Cleaner air and less pain at the pump may sound good to many, but the rise of electric powered vehicles poses a problem for the Ohio Department of Transportation.

As vehicles become more efficient and getting better gas mileage, an increasing number of vehicles don’t require any gas at all.  

Since Ohio’s fuel tax is the primary source of funding for road and bridge maintenance in the state, fewer gallons of gas pumped mean fewer dollars for ODOT.

That’s why ODOT is asking members of the public to help them find ways to reverse a trend leading to an anticipated annual $635 million funding gap by 2040.

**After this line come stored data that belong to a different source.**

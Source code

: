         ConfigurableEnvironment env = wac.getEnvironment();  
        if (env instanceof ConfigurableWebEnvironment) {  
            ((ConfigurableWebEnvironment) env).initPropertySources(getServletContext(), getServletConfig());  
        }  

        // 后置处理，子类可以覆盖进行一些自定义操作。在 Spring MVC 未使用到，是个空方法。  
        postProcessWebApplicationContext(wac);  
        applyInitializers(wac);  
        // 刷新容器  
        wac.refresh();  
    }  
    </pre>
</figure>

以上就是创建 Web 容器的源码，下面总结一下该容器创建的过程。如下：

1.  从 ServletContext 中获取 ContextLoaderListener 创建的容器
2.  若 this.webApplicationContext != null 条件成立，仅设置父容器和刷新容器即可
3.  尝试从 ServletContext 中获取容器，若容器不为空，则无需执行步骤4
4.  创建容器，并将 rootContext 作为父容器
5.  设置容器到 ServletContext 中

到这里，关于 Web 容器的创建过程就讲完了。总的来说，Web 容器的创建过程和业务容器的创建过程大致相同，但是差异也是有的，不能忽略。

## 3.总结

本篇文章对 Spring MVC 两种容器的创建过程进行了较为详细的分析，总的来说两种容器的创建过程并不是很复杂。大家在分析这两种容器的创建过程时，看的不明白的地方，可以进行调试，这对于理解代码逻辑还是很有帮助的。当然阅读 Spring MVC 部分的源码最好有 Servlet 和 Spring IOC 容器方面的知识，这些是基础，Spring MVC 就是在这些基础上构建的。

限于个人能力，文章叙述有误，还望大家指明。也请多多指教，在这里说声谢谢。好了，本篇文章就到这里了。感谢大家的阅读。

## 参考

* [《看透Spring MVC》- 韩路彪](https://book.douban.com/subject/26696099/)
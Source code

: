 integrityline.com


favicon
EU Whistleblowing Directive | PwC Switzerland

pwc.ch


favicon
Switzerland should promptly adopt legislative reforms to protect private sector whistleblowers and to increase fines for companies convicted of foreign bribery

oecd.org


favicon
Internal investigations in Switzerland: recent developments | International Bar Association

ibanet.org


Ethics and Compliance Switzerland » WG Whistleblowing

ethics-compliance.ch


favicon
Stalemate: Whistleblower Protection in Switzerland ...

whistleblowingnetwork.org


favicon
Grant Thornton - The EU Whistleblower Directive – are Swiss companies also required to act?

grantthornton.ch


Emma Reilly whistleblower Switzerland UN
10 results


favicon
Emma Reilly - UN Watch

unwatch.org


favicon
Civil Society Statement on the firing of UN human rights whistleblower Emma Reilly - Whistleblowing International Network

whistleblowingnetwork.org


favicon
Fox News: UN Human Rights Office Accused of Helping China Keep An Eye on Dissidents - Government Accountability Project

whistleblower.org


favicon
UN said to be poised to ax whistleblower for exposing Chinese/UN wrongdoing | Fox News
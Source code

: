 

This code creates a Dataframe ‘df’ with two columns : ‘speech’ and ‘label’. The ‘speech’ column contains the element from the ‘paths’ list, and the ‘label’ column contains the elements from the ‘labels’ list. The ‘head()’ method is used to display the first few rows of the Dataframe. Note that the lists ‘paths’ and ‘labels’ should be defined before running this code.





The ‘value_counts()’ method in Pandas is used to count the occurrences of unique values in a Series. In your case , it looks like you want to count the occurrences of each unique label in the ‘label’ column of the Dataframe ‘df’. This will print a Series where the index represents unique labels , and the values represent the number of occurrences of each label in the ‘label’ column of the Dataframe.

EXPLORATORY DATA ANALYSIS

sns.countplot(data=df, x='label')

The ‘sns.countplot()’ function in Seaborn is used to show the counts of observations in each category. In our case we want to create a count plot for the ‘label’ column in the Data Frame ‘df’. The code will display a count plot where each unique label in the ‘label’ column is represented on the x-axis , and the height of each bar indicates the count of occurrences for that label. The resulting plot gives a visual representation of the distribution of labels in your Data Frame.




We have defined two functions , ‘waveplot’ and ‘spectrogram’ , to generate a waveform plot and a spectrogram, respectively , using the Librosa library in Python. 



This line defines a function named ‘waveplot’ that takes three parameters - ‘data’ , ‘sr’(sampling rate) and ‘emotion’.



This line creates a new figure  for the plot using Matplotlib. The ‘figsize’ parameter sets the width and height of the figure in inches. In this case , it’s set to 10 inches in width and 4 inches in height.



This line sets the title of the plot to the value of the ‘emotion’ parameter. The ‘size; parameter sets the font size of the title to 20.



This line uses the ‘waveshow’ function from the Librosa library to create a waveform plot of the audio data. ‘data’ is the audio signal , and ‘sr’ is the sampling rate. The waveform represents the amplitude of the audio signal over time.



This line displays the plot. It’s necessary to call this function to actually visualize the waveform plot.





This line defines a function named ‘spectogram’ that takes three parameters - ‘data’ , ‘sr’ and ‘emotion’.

ODOT is asking Ohioans to fill out an online survey at to share their opinions and concerns.

In addition to fewer dollars available for roadway improvements, drivers of electric vehicles aren’t paying the same share of the cost of road funding as those who own gas powered cars and trucks.

Declining gas tax revenue is further complicated by rising construction costs to maintain and improve roads and bridges are also increasing, according to ODOT.

Fuel consumption is expected to drop 40% by 2040 as electric vehicle adoption by Ohioans is expected to rise 30%

Seventy percent of ODOT’s revenue comes from Ohio’s fuel tax, which is currently, 38.5 cents per gallon for gasoline and 47 cents per gallon for diesel.

Vehicle registration fees are the second largest transportation funding source for Ohio. For passenger vehicles, the annual renewal fee is $31. In 2019, Ohio imposed an additional annual fee of $100 for hybrid vehicles and $200 for electric vehicles.

All-electric vehicles do not pay gas tax since they don’t use gas. However, in Ohio they do pay a $200 a year registration fee that goes into the transportation fund to help pay for the cost of road and bridge maintenance. This $200 fee is in addition to the $31 that every vehicle owner pays to register each vehicle they own.

In Ohio a hybrid engine vehicle owner pays an additional $100 registration fee to cover the cost of road and bridge maintenance on top of the $31 registration fee.

27% of the money used to maintain and expand Ohio’s roads and bridges comes from those vehicle registration fees and 3% comes from other revenue sources like the state’s general fund.

Several states across the U.S. are studying alternative funding options as gas tax revenues continue to decline. Oregon, Utah and Virginia have voluntary mileage-based user fee programs for high-fuel efficient and alternative fuel vehicles in lieu of paying additional registration fees.

The information collected through the research effort will be developed into a report that will be presented to the Ohio General Assembly late this spring. It will be up to the legislature to introduce any new funding option.